NEWARK – A progressive umbrella organization this afternoon endorsed state Sen. Barbara Buono (D-18) for governor, by its very presence somewhat underscoring the absence of Democratic Party machine politicians from Newark and the environs who haven’t enthusiastically saddled up with the Buono campaign.
An undeterred Phyllis Salowe-Kaye, executive director of New Jersey Citizen Action, said her affiliates will be out pounding on doors and making phone calls for Buono.
“New Jersey’s economic recovery lags behind the region and the nation as a whole,” said Salowe-Kaye, anchoring a ragtag tableaux of Buono progressives. “Far too many New Jersey families are still struggling to make ends meet. New Jersey needs a leader who will put the economic health of our working families first.”

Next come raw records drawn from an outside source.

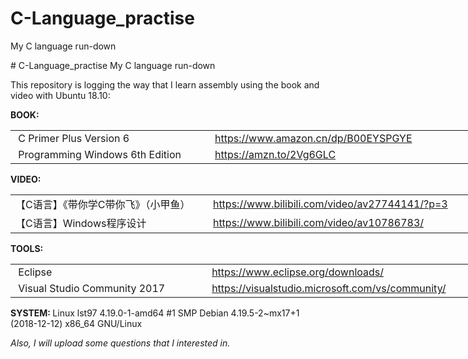 # C-Language_practise
My C language run-down

<p># C-Language_practise My C language run-down</p>
<p>This repository is logging the way that I learn assembly using the book and video with Ubuntu 18.10:</p>
<p><strong>BOOK:</strong></p>
<table style="width: 768px;">
<tbody>
<tr>
<td style="width: 319.883px;">&nbsp;C Primer Plus Version 6</td>
<td style="width: 450.117px;">&nbsp;<a href="https://www.amazon.cn/dp/B00EYSPGYE" rel="nofollow">https://www.amazon.cn/dp/B00EYSPGYE</a></td>
</tr>
<tr>
<td style="width: 319.883px;">&nbsp;Programming Windows 6th Edition</td>
<td style="width: 450.117px;">&nbsp;<a href="https://amzn.to/2Vg6GLC">https://amzn.to/2Vg6GLC</a></td>
</tr>
</tbody>
</table>
<p><strong>VIDEO:</strong></p>
<table style="width: 768px;">
<tbody>
<tr>
<td style="width: 319.883px;">【C语言】《带你学C带你飞》（小甲鱼）</td>
<td style="width: 450.117px;">&nbsp;<a href="https://www.bilibili.com/video/av27744141/?p=3">https://www.bilibili.com/video/av27744141/?p=3</a></td>
</tr>
<tr>
<td style="width: 319.883px;">【C语言】Windows程序设计</td>
<td style="width: 450.117px;">&nbsp;<a href="https://www.bilibili.com/video/av10786783/">https://www.bilibili.com/video/av10786783/</a></td>
</tr>
</tbody>
</table>
<p><strong>TOOLS:</strong></p>
<table style="width: 768px;">
<tbody>
<tr>
<td style="width: 319.883px;">&nbsp;Eclipse</td>
<td style="width: 450.117px;">&nbsp;<a href="https://www.eclipse.org/downloads/">https://www.eclipse.org/downloads/</a></td>
</tr>
<tr>
<td style="width: 319.883px;">&nbsp;Visual Studio Community 2017</td>
<td style="width: 450.117px;">&nbsp;<a href="https://visualstudio.microsoft.com/vs/community/">https://visualstudio.microsoft.com/vs/community/</a></td>
</tr>
</tbody>
</table>
<p><strong>SYSTEM:&nbsp;</strong>Linux lst97 4.19.0-1-amd64 #1 SMP Debian 4.19.5-2~mx17+1 (2018-12-12) x86_64 GNU/Linux
</p>
<p><em>Also, I will upload some questions that I interested in.</em></p>
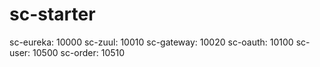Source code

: # sc-starter
sc-eureka: 10000
sc-zuul: 10010
sc-gateway: 10020
sc-oauth: 10100
sc-user: 10500
sc-order: 10510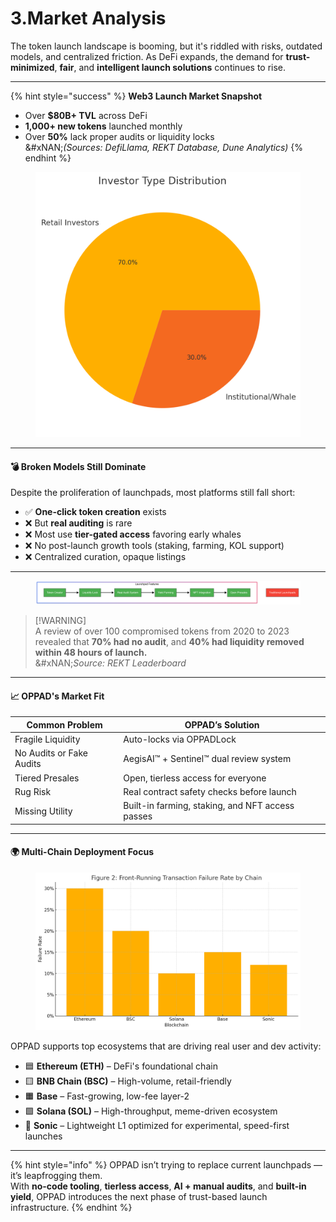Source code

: # 3.Market Analysis

The token launch landscape is booming, but it's riddled with risks, outdated models, and centralized friction. As DeFi expands, the demand for **trust-minimized**, **fair**, and **intelligent launch solutions** continues to rise.

***

{% hint style="success" %}
**Web3 Launch Market Snapshot**

* Over **$80B+ TVL** across DeFi
* **1,000+ new tokens** launched monthly
* Over **50%** lack proper audits or liquidity locks\
  &#xNAN;_(Sources: DefiLlama, REKT Database, Dune Analytics)_
{% endhint %}

<figure><img src="../.gitbook/assets/output_4.png" alt=""><figcaption></figcaption></figure>

***

#### 💣 Broken Models Still Dominate

Despite the proliferation of launchpads, most platforms still fall short:

* ✅ **One-click token creation** exists
* ❌ But **real auditing** is rare
* ❌ Most use **tier-gated access** favoring early whales
* ❌ No post-launch growth tools (staking, farming, KOL support)
* ❌ Centralized curation, opaque listings

***

<div align="left" data-full-width="true"><figure><img src="../.gitbook/assets/image.png" alt=""><figcaption></figcaption></figure></div>

> \[!WARNING]\
> A review of over 100 compromised tokens from 2020 to 2023 revealed that **70% had no audit**, and **40% had liquidity removed within 48 hours of launch.**\
> &#xNAN;_&#x53;ource: REKT Leaderboard_

***

#### 📈 OPPAD's Market Fit

| Common Problem           | OPPAD’s Solution                                 |
| ------------------------ | ------------------------------------------------ |
| Fragile Liquidity        | Auto-locks via OPPADLock                         |
| No Audits or Fake Audits | AegisAI™ + Sentinel™ dual review system          |
| Tiered Presales          | Open, tierless access for everyone               |
| Rug Risk                 | Real contract safety checks before launch        |
| Missing Utility          | Built-in farming, staking, and NFT access passes |

***

#### 🌍 Multi-Chain Deployment Focus

<figure><img src="../.gitbook/assets/output_2.png" alt=""><figcaption></figcaption></figure>

OPPAD supports top ecosystems that are driving real user and dev activity:

* 🟦 **Ethereum (ETH)** – DeFi's foundational chain
* 🟨 **BNB Chain (BSC)** – High-volume, retail-friendly
* 🟧 **Base** – Fast-growing, low-fee layer-2
* 🟩 **Solana (SOL)** – High-throughput, meme-driven ecosystem
* 🔴 **Sonic** – Lightweight L1 optimized for experimental, speed-first launches

***

{% hint style="info" %}
OPPAD isn’t trying to replace current launchpads — it’s leapfrogging them.\
With **no-code tooling**, **tierless access**, **AI + manual audits**, and **built-in yield**, OPPAD introduces the next phase of trust-based launch infrastructure.
{% endhint %}
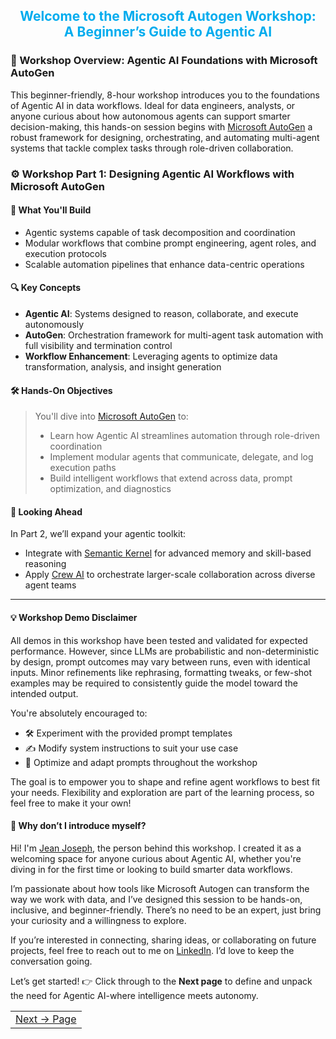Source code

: <div align="center" style="color:#00acee">
  <h2>Welcome to the Microsoft Autogen Workshop:<br>A Beginner’s Guide to Agentic AI</h2>
</div>

### 🧠 Workshop Overview: Agentic AI Foundations with Microsoft AutoGen

This beginner-friendly, 8-hour workshop introduces you to the foundations of Agentic AI in data workflows. Ideal for data engineers, analysts, or anyone curious about how autonomous agents can support smarter decision-making, this hands-on session begins with [Microsoft AutoGen](https://microsoft.github.io/autogen/stable/index.html) a robust framework for designing, orchestrating, and automating multi-agent systems that tackle complex tasks through role-driven collaboration.


### ⚙️ Workshop Part 1: Designing Agentic AI Workflows with Microsoft AutoGen
#### 🚀 What You'll Build
- Agentic systems capable of task decomposition and coordination
- Modular workflows that combine prompt engineering, agent roles, and execution protocols
- Scalable automation pipelines that enhance data-centric operations

#### 🔍 Key Concepts
- **Agentic AI**: Systems designed to reason, collaborate, and execute autonomously
- **AutoGen**: Orchestration framework for multi-agent task automation with full visibility and termination control
- **Workflow Enhancement**: Leveraging agents to optimize data transformation, analysis, and insight generation

#### 🛠️ Hands-On Objectives
> You'll dive into [Microsoft AutoGen](https://microsoft.github.io/autogen/stable/index.html) to:
> - Learn how Agentic AI streamlines automation through role-driven coordination
> - Implement modular agents that communicate, delegate, and log execution paths
> - Build intelligent workflows that extend across data, prompt optimization, and diagnostics

#### 🔗 Looking Ahead
In Part 2, we’ll expand your agentic toolkit:
- Integrate with [Semantic Kernel](https://github.com/microsoft/semantic-kernel) for advanced memory and skill-based reasoning
- Apply [Crew AI](https://www.crewai.com/) to orchestrate larger-scale collaboration across diverse agent teams
---

#### 💡 Workshop Demo Disclaimer

All demos in this workshop have been tested and validated for expected performance. However, since LLMs are probabilistic and non-deterministic by design, prompt outcomes may vary between runs, even with identical inputs. Minor refinements like rephrasing, formatting tweaks, or few-shot examples may be required to consistently guide the model toward the intended output.

You're absolutely encouraged to:

- 🛠 Experiment with the provided prompt templates  
- ✍️ Modify system instructions to suit your use case  
- 🚀 Optimize and adapt prompts throughout the workshop

The goal is to empower you to shape and refine agent workflows to best fit your needs. Flexibility and exploration are part of the learning process, so feel free to make it your own!

#### 👋 Why don’t I introduce myself?

Hi! I'm <a href="https://datadrivencommunity.com/About-Jean-Joseph.html" target="_blank">Jean Joseph</a>, the person behind this workshop. I created it as a welcoming space for anyone curious about Agentic AI, whether you're diving in for the first time or looking to build smarter data workflows.

I’m passionate about how tools like Microsoft Autogen can transform the way we work with data, and I’ve designed this session to be hands-on, inclusive, and beginner-friendly. There’s no need to be an expert, just bring your curiosity and a willingness to explore.

If you’re interested in connecting, sharing ideas, or collaborating on future projects, feel free to reach out to me on <a href="https://www.linkedin.com/in/jeandjoseph/" target="_blank">LinkedIn</a>. I’d love to keep the conversation going.


Let’s get started! 👉 Click through to the **Next page** to define and unpack the need for Agentic AI-where intelligence meets autonomy.

<table width="100%">
  <tr>
    <td align="right" style="white-space: nowrap;">
        <a href="../docs/pages/whatisagenticai.md">Next → Page</a>
    </td>
  </tr>
</table>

Flanked by Salowe-Kaye, the Rev. Ronald Tuff of the Black Issues Convention, Jennifer Miller of the Planned Parenthood Political Action Committee of New Jersey and David Pringle of the New Jersey Environmental Federation, Buono said the whole reason she’s in the race for governor is to fight for working families.
“I know that standing up for New Jersey’s families means standing up for the working class,” said the candidate, who was born in Newark a short distance from here.
She continues to face steep challenges, including a 20-point deficit behind incumbent Republican Gov. Chris Christie, a dearth of campaign cash and needling headlines, like one in the Bergen Record this morning.
But Buono dismissed the negative impact of her campaign’s failure to submit biographical information to accompany her name on the sample ballot.
“I never knew anyone to make a decision based on what was on the back of a sample ballot,” said the gubernatorial candidate. “This contest will be decided on the debates and on the issues.”
As for the lack of an establishment presence to augment the grassroots types gathered here in support of her, Buono reminded elected officials of what she says is Christie’s less than friendly record. “This is a governor who has brought mayors to their knees with his cuts to property tax relief – $2.4 billion, the largest amount in the state’s history,” said the candidate.
She conceded that this governor “can be vindictive. But be mindful,” she said to the mayors who have endorsed Christie, “when endorsing this governor, you are embracing all of his policies.”